Agent / webhook callers (API Key)
Both headers are accepted. Pick one — CronJobs and shell scripts usually prefer X-API-Key.
X-API-Key: <operator-api-key>
# or
Authorization: Bearer <operator-api-key>
GraphQL API
Key Queries
# SLA Groups with backup status
{
slaGroups {
id name displayName tier status currentUptime
services {
serviceName status replicas readyReplicas
backupStatus {
backupExpected lastBackupAt lastBackupStatus
backupMaxAgeDays backupOverdue
}
}
}
}
# Real-time snapshot trend (5-min buckets)
{
slaSnapshotTrend(serviceId: "uuid", hoursBack: 1) {
periodKey periodStart actualValue targetValue
incidentCount downtimeMinutes status
}
}
# SLA trend data (daily/monthly)
{
slaTrendData(filter: { periodType: "DAILY", monthsBack: 1 }) {
periodKey periodStart actualValue status
}
}
# Dashboard stats
{
slaDashboardStats {
totalServices servicesWithSla metCount
atRiskCount breachedCount averageUptime
}
}
Operator REST API
POST /api/v1/operator/status
Sync service statuses from agent. Called every 30 seconds.
{
"nodeId": "myorg/platform/prod/cluster1",
"operatorVersion": "1.0.0",
"services": [
{
"name": "my-api",
"status": "OPERATIONAL",
"replicas": 3,
"readyReplicas": 3,
"slaGroup": "payment-system",
"workloadType": "Deployment"
}
],
"slaGroups": [
{
"name": "payment-system",
"displayName": "Payment System",
"tier": "critical"
}
]
}
POST /api/v1/operator/heartbeat
{
"nodeId": "myorg/platform/prod/cluster1",
"version": "1.0.0",
"watchedServices": 7,
"healthyServices": 6,
"unhealthyServices": 1
}
POST /api/v1/operator/register
Register new service discovered from it-ops.yaml ConfigMap.
{
"name": "my-database",
"displayName": "My Database",
"nodeId": "myorg/platform/prod/cluster1",
"criticality": "critical",
"operations": {
"backup": {
"expected": true,
"maxAgeDays": 1
}
}
}
GET /api/v1/operator/services?nodeId=...
Returns expected services for the agent to monitor.
Backup Webhook
POST /api/v1/backup/report
Three addressing modes. For service-level reports always include nodeId — missing nodeId falls back to "unknown" and the service lands under a red badge in the UI (detection over silence).

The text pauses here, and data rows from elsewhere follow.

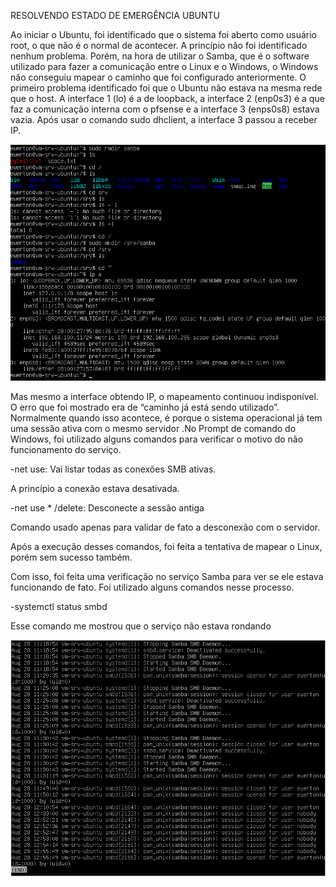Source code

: RESOLVENDO ESTADO DE EMERGÊNCIA UBUNTU 

Ao iniciar o Ubuntu, foi identificado que o sistema foi aberto como usuário root, o que não é o normal de acontecer. A princípio não foi identificado nenhum problema. 
Porém, na hora de utilizar o Samba, que é o software utilizado para fazer a comunicação entre o Linux e o Windows, o Windows não conseguiu mapear o caminho que foi configurado anteriormente. 
O primeiro problema identificado foi que o Ubuntu não estava na mesma rede que o host. A interface 1 (lo) é a de loopback, a interface 2 (enp0s3) é a que faz a comunicação interna com o pfsense e a interface 3 (enps0s8) estava vazia. Após usar o comando sudo dhclient, a interface 3 passou a receber IP. 

![ENP0S8](../Imagem/j_enp0s8.png)

Mas mesmo a interface obtendo IP, o mapeamento continuou indisponível. O erro que foi mostrado era de “caminho já está sendo utilizado”. Normalmente quando isso acontece, é porque o sistema operacional já tem uma sessão ativa com o mesmo servidor .No Prompt de comando do Windows, foi utilizado alguns comandos para verificar o motivo do não funcionamento do serviço. 

-net use: Vai listar todas as conexões SMB ativas.

A princípio a conexão estava desativada.

-net use * /delete: Desconecte a sessão antiga

Comando usado apenas para validar de fato a desconexão com o servidor. 

Após a execução desses comandos, foi feita a tentativa de mapear o Linux, porém sem sucesso também. 

Com isso, foi feita uma verificação no serviço Samba para ver se ele estava funcionando de fato. Foi utilizado alguns comandos nesse processo.

-systemctl status smbd

Esse comando me mostrou que o serviço não estava rondando 

![LOG](../Imagem/logsmbd.png)
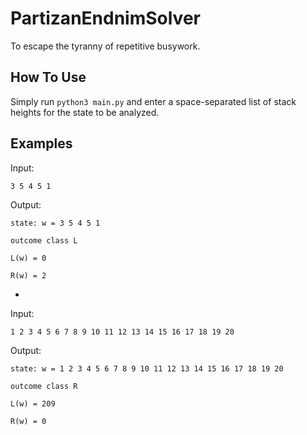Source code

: # PartizanEndnimSolver

To escape the tyranny of repetitive busywork.

## How To Use

Simply run `python3 main.py` and enter a space-separated list of stack heights for the state to be analyzed.

## Examples

Input:

`3 5 4 5 1`

Output:

`state: w = 3 5 4 5 1`

`outcome class L`

`L(w) = 0`

`R(w) = 2`

-

Input:

`1 2 3 4 5 6 7 8 9 10 11 12 13 14 15 16 17 18 19 20`

Output:

`state: w = 1 2 3 4 5 6 7 8 9 10 11 12 13 14 15 16 17 18 19 20`

`outcome class R`

`L(w) = 209`

`R(w) = 0`
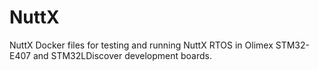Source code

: # NuttX

 NuttX Docker files for testing and running NuttX RTOS in Olimex STM32-E407 and STM32LDiscover development boards.
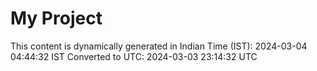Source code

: # My Project

This content is dynamically generated in Indian Time (IST): 2024-03-04 04:44:32 IST
Converted to UTC: 2024-03-03 23:14:32 UTC
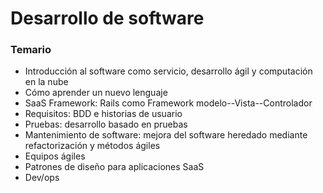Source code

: # Desarrollo de software

### Temario

- Introducción al software como servicio, desarrollo ágil y computación en la nube
- Cómo aprender un nuevo lenguaje
- SaaS Framework: Rails como Framework modelo--Vista--Controlador
- Requisitos: BDD e historias de usuario
- Pruebas: desarrollo basado en pruebas
- Mantenimiento de software: mejora del software heredado mediante refactorización y métodos ágiles
- Equipos ágiles
- Patrones de diseño para aplicaciones SaaS
- Dev/ops
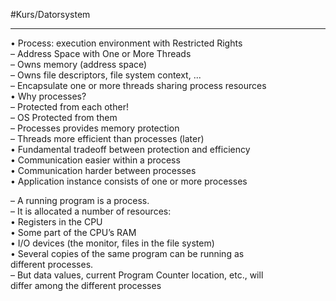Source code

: #Kurs/Datorsystem 
***

• Process: execution environment with Restricted Rights  
– Address Space with One or More Threads  
– Owns memory (address space)  
– Owns file descriptors, file system context, ...  
– Encapsulate one or more threads sharing process resources  
• Why processes?  
– Protected from each other!  
– OS Protected from them  
– Processes provides memory protection  
– Threads more efficient than processes (later)  
• Fundamental tradeoff between protection and efficiency  
• Communication easier within a process  
• Communication harder between processes  
• Application instance consists of one or more processes

– A running program is a process.  
– It is allocated a number of resources:  
• Registers in the CPU  
• Some part of the CPU’s RAM  
• I/O devices (the monitor, files in the file system)  
• Several copies of the same program can be running as  
different processes.  
– But data values, current Program Counter location, etc., will  
differ among the different processes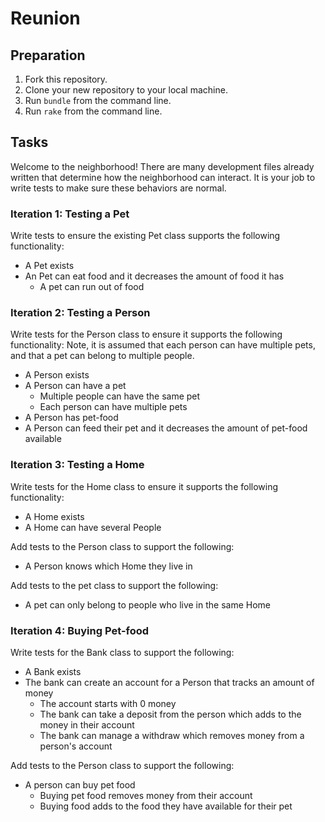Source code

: # Reunion

## Preparation

1. Fork this repository.
1. Clone your new repository to your local machine.
1. Run `bundle` from the command line.
1. Run `rake` from the command line.

## Tasks

Welcome to the neighborhood! There are many development files already written that determine how the neighborhood can interact. It is your job to write tests to make sure these behaviors are normal.

### Iteration 1: Testing a Pet

Write tests to ensure the existing Pet class supports the following functionality:

* A Pet exists  
* An Pet can eat food and it decreases the amount of food it has
  * A pet can run out of food  

### Iteration 2: Testing a Person

Write tests for the Person class to ensure it supports the following functionality: Note, it is assumed that each person can have multiple pets, and that a pet can belong to multiple people.

* A Person exists
* A Person can have a pet
  * Multiple people can have the same pet
  * Each person can have multiple pets
* A Person has pet-food
* A Person can feed their pet and it decreases the amount of pet-food available

### Iteration 3: Testing a Home

Write tests for the Home class to ensure it supports the following functionality:

* A Home exists
* A Home can have several People

Add tests to the Person class to support the following:

* A Person knows which Home they live in

Add tests to the pet class to support the following:

* A pet can only belong to people who live in the same Home

### Iteration 4: Buying Pet-food

Write tests for the Bank class to support the following:

* A Bank exists
* The bank can create an account for a Person that tracks an amount of money
  * The account starts with 0 money
  * The bank can take a deposit from the person which adds to the money in their account
  * The bank can manage a withdraw which removes money from a person's account

Add tests to the Person class to support the following:

* A person can buy pet food
  * Buying pet food removes money from their account
  * Buying food adds to the food they have available for their pet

# Service-level (include nodeId for correct placement)
{
"service": "my-database",
"nodeId": "myorg/platform/prod/cluster1",
"status": "success", // success | failed | partial
"sizeBytes": 5242880,
"message": "pg_dump completed"
}
# SLA Group-level (propagates to every member with backup.expected=true)
{
"slaGroup": "payment-system",
"status": "success"
}
# Namespace-level
{
"namespace": "production",
"status": "success"
}
# Response
{
"success": true,
"message": "backup report recorded for 3 services",
"affected": 3,
"services": ["db-1", "db-2", "cache-1"]
}
Health Push (external / bare-metal)
POST /api/v1/health/report
Push health for services that aren't running in Kubernetes (VMs, physical hardware, external SaaS). First push auto-creates the service and its hierarchy node; subsequent pushes update status only.
{
"service": "galera-node1",
"nodeId": "myorg/infra/prod/baremetal",
"status": "OPERATIONAL", // OPERATIONAL | DEGRADED | DOWN | MAINTENANCE | UNKNOWN
"message": "wsrep_cluster_size=3",
"criticality": "critical",
"slaGroup": "database-cluster",
"serviceType": "database",
"tags": ["database", "baremetal"]
}
Storage Push
POST /api/v1/storage/report
Push disk / storage usage. Auto-creates the service with the storage tag on first push so it shows up on the Storage tab immediately.
{
"service": "postgresql",
"nodeId": "myorg/platform/prod/cluster1",
"allocatedBytes": 107374182400,
"usedBytes": 53687091200,
"storageType": "pvc", // disk | pvc | s3 | rds | efs | ...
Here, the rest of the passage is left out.